The structural and functional organisation of the interior of the nucleus was believed to rely solely on the rigid insoluble nuclear matrix [112]. The rich in A and T DNA sequences known as scaffold/matrix associated regions (S/MARs) attach to nuclear matrix and organise chromatin into higher-order structures which comprise distinct loops and functional units attached to the matrix [113]. That concept is now giving way to a new concept, were dynamic, spontaneously formed condensates, such as nucleolus, splicing speckles, Cajal bodies, PML bodies are the key structural and functional components of the nuclear interior. The barrier-free character of liquid condensates allows for rapid exchange of their components with surrounding so they form an ideal environment for biochemical reactions.
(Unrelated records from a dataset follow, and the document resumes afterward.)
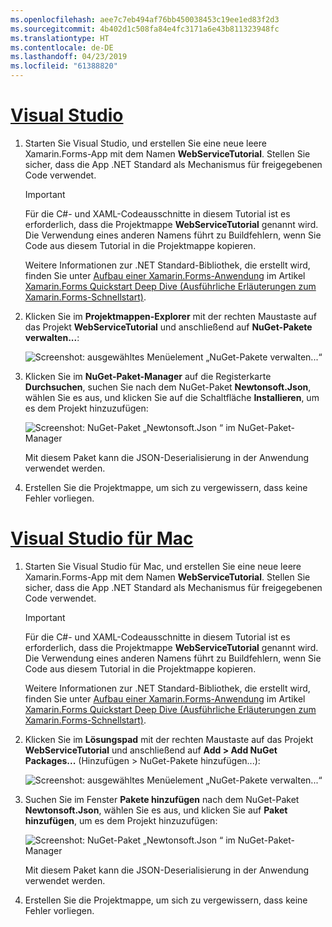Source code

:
 ```yaml
---
ms.openlocfilehash: aee7c7eb494af76bb450038453c19ee1ed83f2d3
ms.sourcegitcommit: 4b402d1c508fa84e4fc3171a6e43b811323948fc
ms.translationtype: HT
ms.contentlocale: de-DE
ms.lasthandoff: 04/23/2019
ms.locfileid: "61388820"
---
```

# <a name="visual-studiotabvswin"></a>[Visual Studio](#tab/vswin)

1. Starten Sie Visual Studio, und erstellen Sie eine neue leere Xamarin.Forms-App mit dem Namen **WebServiceTutorial**. Stellen Sie sicher, dass die App .NET Standard als Mechanismus für freigegebenen Code verwendet.

    > [!IMPORTANT]
    > Für die C#- und XAML-Codeausschnitte in diesem Tutorial ist es erforderlich, dass die Projektmappe **WebServiceTutorial** genannt wird. Die Verwendung eines anderen Namens führt zu Buildfehlern, wenn Sie Code aus diesem Tutorial in die Projektmappe kopieren.

    Weitere Informationen zur .NET Standard-Bibliothek, die erstellt wird, finden Sie unter [Aufbau einer Xamarin.Forms-Anwendung](~/get-started/first-app/index.md) im Artikel [Xamarin.Forms Quickstart Deep Dive (Ausführliche Erläuterungen zum Xamarin.Forms-Schnellstart)](~/get-started/first-app/index.md).

1. Klicken Sie im **Projektmappen-Explorer** mit der rechten Maustaste auf das Projekt **WebServiceTutorial** und anschließend auf **NuGet-Pakete verwalten...**:

    ![Screenshot: ausgewähltes Menüelement „NuGet-Pakete verwalten...“](../images/vs/add-nuget-packages.png "Menüelement „NuGet-Pakete verwalten...“")

1. Klicken Sie im **NuGet-Paket-Manager** auf die Registerkarte **Durchsuchen**, suchen Sie nach dem NuGet-Paket **Newtonsoft.Json**, wählen Sie es aus, und klicken Sie auf die Schaltfläche **Installieren**, um es dem Projekt hinzuzufügen:

    ![Screenshot: NuGet-Paket „Newtonsoft.Json “ im NuGet-Paket-Manager](../images/vs/add-package.png "NuGet-Paket „Newtonsoft.Json“")

    Mit diesem Paket kann die JSON-Deserialisierung in der Anwendung verwendet werden.

1. Erstellen Sie die Projektmappe, um sich zu vergewissern, dass keine Fehler vorliegen.

# <a name="visual-studio-for-mactabvsmac"></a>[Visual Studio für Mac](#tab/vsmac)

1. Starten Sie Visual Studio für Mac, und erstellen Sie eine neue leere Xamarin.Forms-App mit dem Namen **WebServiceTutorial**. Stellen Sie sicher, dass die App .NET Standard als Mechanismus für freigegebenen Code verwendet.

    > [!IMPORTANT]
    > Für die C#- und XAML-Codeausschnitte in diesem Tutorial ist es erforderlich, dass die Projektmappe **WebServiceTutorial** genannt wird. Die Verwendung eines anderen Namens führt zu Buildfehlern, wenn Sie Code aus diesem Tutorial in die Projektmappe kopieren.

    Weitere Informationen zur .NET Standard-Bibliothek, die erstellt wird, finden Sie unter [Aufbau einer Xamarin.Forms-Anwendung](~/get-started/first-app/index.md) im Artikel [Xamarin.Forms Quickstart Deep Dive (Ausführliche Erläuterungen zum Xamarin.Forms-Schnellstart)](~/get-started/first-app/index.md).

1. Klicken Sie im **Lösungspad** mit der rechten Maustaste auf das Projekt **WebServiceTutorial** und anschließend auf **Add > Add NuGet Packages...** (Hinzufügen > NuGet-Pakete hinzufügen...):

    ![Screenshot: ausgewähltes Menüelement „NuGet-Pakete verwalten...“](../images/vsmac/add-nuget-packages.png "Menüelement „NuGet-Pakete verwalten...“")

1. Suchen Sie im Fenster **Pakete hinzufügen** nach dem NuGet-Paket **Newtonsoft.Json**, wählen Sie es aus, und klicken Sie auf **Paket hinzufügen**, um es dem Projekt hinzuzufügen:

    ![Screenshot: NuGet-Paket „Newtonsoft.Json “ im NuGet-Paket-Manager](../images/vsmac/add-package.png "NuGet-Paket „Newtonsoft.Json“")

    Mit diesem Paket kann die JSON-Deserialisierung in der Anwendung verwendet werden.

1. Erstellen Sie die Projektmappe, um sich zu vergewissern, dass keine Fehler vorliegen.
On the other hand, nuclear condensates have a stable inert, well-defined structure and can be purified by biochemical methods [114]. It was shown, that the concentration of nucleolar components is close to saturation [115]. It means that small changes in the nucleus can drive spontaneous LLPS. In fact association/dissociation events of nuclear condensates regulate many processes related to gene expression [116] including chromatin structure organisation [117], RNA processing [118], ribosome biogenesis [119]. Importantly, LLPS was shown to be involved in formation of some functional condensates that regulate genes transcription [76,120,121,122].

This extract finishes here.